• **Input data**
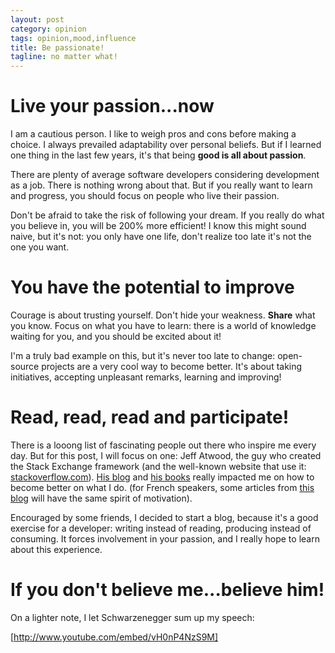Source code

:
 ```yaml
---
layout: post
category: opinion
tags: opinion,mood,influence
title: Be passionate!
tagline: no matter what!
---
```



Live your passion...now
=======================

I am a cautious person. I like to weigh pros and cons before making a choice. I always prevailed adaptability over personal beliefs. But if I learned one thing in the last few years, it's that being **good is all about passion**.

There are plenty of average software developers considering development as a job. There is nothing wrong about that. But if you really want to learn and progress, you should focus on people who live their passion.

Don't be afraid to take the risk of following your dream. If you really do what you believe in, you will be 200% more efficient! I know this might sound naive, but it's not: you only have one life, don't realize too late it's not the one you want.

You have the potential to improve
=================================

Courage is about trusting yourself. Don't hide your weakness. **Share** what you know. Focus on what you have to learn: there is a world of knowledge waiting for you, and you should be excited about it!

I'm a truly bad example on this, but it's never too late to change: open-source projects are a very cool way to become better. It's about taking initiatives, accepting unpleasant remarks, learning and improving!

Read, read, read and participate!
=================================

There is a looong list of fascinating people out there who inspire me every day. But for this post, I will focus on one: Jeff Atwood, the guy who created the Stack Exchange framework (and the well-known website that use it: [stackoverflow.com][1]). [His blog][2] and [his books][3] really impacted me on how to become better on what I do. (for French speakers, some articles from [this blog][4] will have the same spirit of motivation).

Encouraged by some friends, I decided to start a blog, because it's a good exercise for a developer: writing instead of reading, producing instead of consuming. It forces involvement in your passion, and I really hope to learn about this experience.

If you don't believe me...believe him!
======================================

On a lighter note, I let Schwarzenegger sum up my speech:

[http://www.youtube.com/embed/vH0nP4NzS9M]

[1]: http://stackoverflow.com
[2]: http://www.codinghorror.com/blog/ "Coding Horror Blog"
[3]: http://www.codinghorror.com/blog/2012/07/coding-horror-the-book.html "Books section of coding horror"
[4]: http://vincent.jousse.org/ "Blog de Vincent Jousse"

• **Exercise description**
The full listing, reproduced exactly and without pictures, is the expected output.

• **Answer**
Source code

:
 ```yaml
---
layout: post
category: opinion
tags: opinion,mood,influence
title: Be passionate!
tagline: no matter what!
---
```



Live your passion...now
=======================

I am a cautious person. I like to weigh pros and cons before making a choice. I always prevailed adaptability over personal beliefs. But if I learned one thing in the last few years, it's that being **good is all about passion**.

There are plenty of average software developers considering development as a job. There is nothing wrong about that. But if you really want to learn and progress, you should focus on people who live their passion.

Don't be afraid to take the risk of following your dream. If you really do what you believe in, you will be 200% more efficient! I know this might sound naive, but it's not: you only have one life, don't realize too late it's not the one you want.

You have the potential to improve
=================================

Courage is about trusting yourself. Don't hide your weakness. **Share** what you know. Focus on what you have to learn: there is a world of knowledge waiting for you, and you should be excited about it!

I'm a truly bad example on this, but it's never too late to change: open-source projects are a very cool way to become better. It's about taking initiatives, accepting unpleasant remarks, learning and improving!

Read, read, read and participate!
=================================

There is a looong list of fascinating people out there who inspire me every day. But for this post, I will focus on one: Jeff Atwood, the guy who created the Stack Exchange framework (and the well-known website that use it: [stackoverflow.com][1]). [His blog][2] and [his books][3] really impacted me on how to become better on what I do. (for French speakers, some articles from [this blog][4] will have the same spirit of motivation).

Encouraged by some friends, I decided to start a blog, because it's a good exercise for a developer: writing instead of reading, producing instead of consuming. It forces involvement in your passion, and I really hope to learn about this experience.

If you don't believe me...believe him!
======================================

On a lighter note, I let Schwarzenegger sum up my speech:

[http://www.youtube.com/embed/vH0nP4NzS9M]

[1]: http://stackoverflow.com
[2]: http://www.codinghorror.com/blog/ "Coding Horror Blog"
[3]: http://www.codinghorror.com/blog/2012/07/coding-horror-the-book.html "Books section of coding horror"
[4]: http://vincent.jousse.org/ "Blog de Vincent Jousse"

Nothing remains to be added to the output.